Within a particular realm, design patterns represent solutions to the problems that are encountered during the development phase of software development life cycle(SDLC). These patterns help in reusing of successful software architectures and designs. There are various different patterns as shown in adjacent figure.

Thread-Safe Programming

In computer programming, a thread is an instance of the program running on behalf of some user or process. Thread-safe describes a program portion or routine that functions correctly during simultaneous execution by multiple threads. A thread-safe piece of code can be called from multiple threads simultaneously without "clobbering" shared data or creating "race" conditions.

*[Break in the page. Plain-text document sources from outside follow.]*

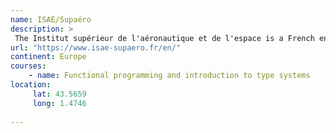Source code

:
 ```yaml
---
name: ISAE/Supaéro 
description: >
 The Institut supérieur de l'aéronautique et de l'espace is a French engineering school, founded in 1909. It was the world's first dedicated aerospace engineering school.
url: "https://www.isae-supaero.fr/en/"
continent: Europe
courses:
    - name: Functional programming and introduction to type systems
location:
     lat: 43.5659
     long: 1.4746
   
---
```

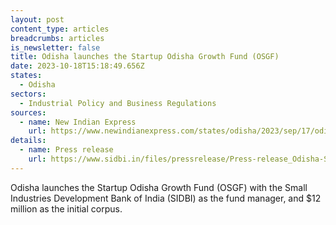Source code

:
 ```yaml
---
layout: post
content_type: articles
breadcrumbs: articles
is_newsletter: false
title: Odisha launches the Startup Odisha Growth Fund (OSGF)
date: 2023-10-18T15:18:49.656Z
states:
  - Odisha
sectors:
  - Industrial Policy and Business Regulations
sources:
  - name: New Indian Express
    url: https://www.newindianexpress.com/states/odisha/2023/sep/17/odisha-government-launches-rs-100-crore-startup-growth-fund-2615698.html
details:
  - name: Press release
    url: https://www.sidbi.in/files/pressrelease/Press-release_Odisha-Startup-Growth-Fund.pdf
---
```

Odisha launches the Startup Odisha Growth Fund (OSGF) with the Small Industries Development Bank of India (SIDBI) as the fund manager, and $12 million as the initial corpus.
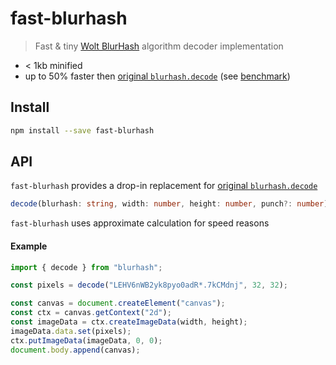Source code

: # fast-blurhash

> Fast & tiny [Wolt BlurHash](https://github.com/woltapp/blurhash) algorithm decoder implementation

- < 1kb minified
- up to 50% faster then [original `blurhash.decode`](https://github.com/woltapp/blurhash/tree/master/TypeScript#decodeblurhash-string-width-number-height-number-punch-number--uint8clampedarray) (see [benchmark](./benchmark.js))
## Install

```sh
npm install --save fast-blurhash
```

## API

`fast-blurhash` provides a drop-in replacement for [original `blurhash.decode`](https://github.com/woltapp/blurhash/tree/master/TypeScript#decodeblurhash-string-width-number-height-number-punch-number--uint8clampedarray)
```typescript
decode(blurhash: string, width: number, height: number, punch?: number) => Uint8ClampedArray`
```

`fast-blurhash` uses approximate calculation for speed reasons

#### Example

```js
import { decode } from "blurhash";

const pixels = decode("LEHV6nWB2yk8pyo0adR*.7kCMdnj", 32, 32);

const canvas = document.createElement("canvas");
const ctx = canvas.getContext("2d");
const imageData = ctx.createImageData(width, height);
imageData.data.set(pixels);
ctx.putImageData(imageData, 0, 0);
document.body.append(canvas);
```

For example, suppose that an application creates several threads, each of which makes a call to the same library routine which, in turn, accesses/modifies a global structure or location in memory. As each thread calls this routine, it is possible that they may try to modify this global structure/memory location at the same time. If the routine does not employ some sort of synchronization constructs to prevent data corruption, then it is not thread-safe. This is depicted in the adjacent figure.

In order to ensure that a routine is thread-safe, make sure that concurrent threads use synchronized algorithms that cooperate with each other and confine the address of a shared object to one thread whenever an unsynchronized algorithm is active.

Consider the following method in Java:

Concurrent Design Patterns

Read/Write access

This is the most common type of design pattern used to implement concurrency. This pattern allows concurrent read access to an object. However to write to an object it enforces eclusive access.

Consider a program to implement reliability features offerred by TCP/IP protocol in UDP protocol. When an acknowledgement is received from recipient then _ack_count, a global variable counter, is incremented by one. Consider that each time an UDP packet is sent from sender, a new thread is started to monitor if acknowledgement for that packet is received. If acknowledgement is not received, packet is retransmitted. This arrangement leads to a situation to resolve concurrent increment of _ack_count.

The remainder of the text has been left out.